As we were finishing off mains and having dessert (koala brains – a kind of vanilla semifreddo, served with some jelly in a petri dish), the punters for The Show were admitted and the stage was busily cleared up ready for the performance to start.

I finally got my mask at this point!

The performance itself has a very loose story line which is conveyed through speech, song and music but the highlight of this part of the evening is without a doubt the acrobats. If you need to be reminded of or want to be blown away by what the human body can do, a performance like this is what you need to see. The feats of balance and strength that the male and female stars brought to the stage were just breathtaking and I absolutely and thoroughly enjoyed it.

Once the show wrapped up, most people headed to the Devil’s Lighthouse for some nightclub action. However, as a 6:30am start beckoned, I was sensible and boring and went home.

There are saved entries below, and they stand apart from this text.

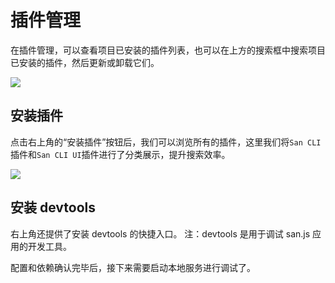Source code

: # 插件管理

在插件管理，可以查看项目已安装的插件列表，也可以在上方的搜索框中搜索项目已安装的插件，然后更新或卸载它们。

![](./assets/plugins.png)

## 安装插件

点击右上角的“安装插件”按钮后，我们可以浏览所有的插件，这里我们将`San CLI`插件和`San CLI UI`插件进行了分类展示，提升搜索效率。

![](./assets/install-plugin.png)

## 安装 devtools

右上角还提供了安装 devtools 的快捷入口。
注：devtools 是用于调试 san.js 应用的开发工具。

配置和依赖确认完毕后，接下来需要启动本地服务进行调试了。
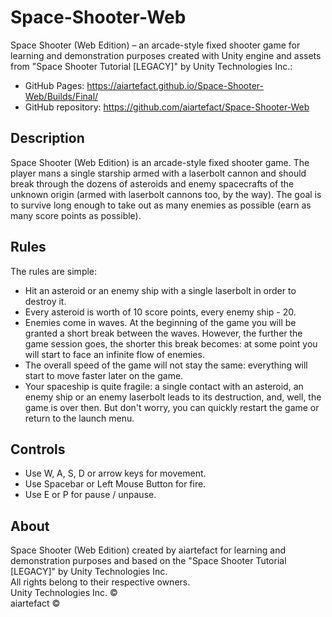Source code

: # Space-Shooter-Web
Space Shooter (Web Edition) – an arcade-style fixed shooter game for learning and demonstration purposes created with Unity engine and assets from "Space Shooter Tutorial \[LEGACY\]" by Unity Technologies Inc.:
* GitHub Pages: https://aiartefact.github.io/Space-Shooter-Web/Builds/Final/
* GitHub repository: https://github.com/aiartefact/Space-Shooter-Web

## Description
Space Shooter (Web Edition) is an arcade-style fixed shooter game. The player mans a single starship armed with a laserbolt cannon and should break through the dozens of asteroids and enemy spacecrafts of the unknown origin (armed with laserbolt cannons too, by the way). The goal is to survive long enough to take out as many enemies as possible (earn as many score points as possible).

## Rules
The rules are simple:
- Hit an asteroid or an enemy ship with a single laserbolt in order to destroy it.
- Every asteroid is worth of 10 score points, every enemy ship - 20.
- Enemies come in waves. At the beginning of the game you will be granted a short break between the waves. However, the further the game session goes, the shorter this break becomes: at some point you will start to face an infinite flow of enemies.
- The overall speed of the game will not stay the same: everything will start to move faster later on the game.
- Your spaceship is quite fragile: a single contact with an asteroid, an enemy ship or an enemy laserbolt leads to its destruction, and, well, the game is over then. But don't worry, you can quickly restart the game or return to the launch menu.

## Controls
- Use W, A, S, D or arrow keys for movement.
- Use Spacebar or Left Mouse Button for fire.
- Use E or P for pause / unpause.

## About
Space Shooter (Web Edition) created by aiartefact for learning and demonstration purposes and based on the "Space Shooter Tutorial \[LEGACY\]" by Unity Technologies Inc. <br>
All rights belong to their respective owners. <br>
Unity Technologies Inc. © <br>
aiartefact ©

Overall, I think that the many performers who have come together to put create Fear and Delight have achieved what they set out to do. There is much of The Complete Experience which is confronting and will take you out of your comfort zone. You are not going to enjoy every moment of it and you’re not supposed to. Your ideas about food will be challenged – not everything tastes good, not everything smells good and by and large the appearance of dishes is there to make you feel uncomfortable. In some ways, because this is so much about perception, actually what you are eating is less important than what your brain is telling you. And the entire experience is not about having a ‘nice meal and seeing a show’ – there were parts of the food I really enjoyed, and a lot of the food divided people (the cold cauliflower soup I could not deal with but the person next to me loved it).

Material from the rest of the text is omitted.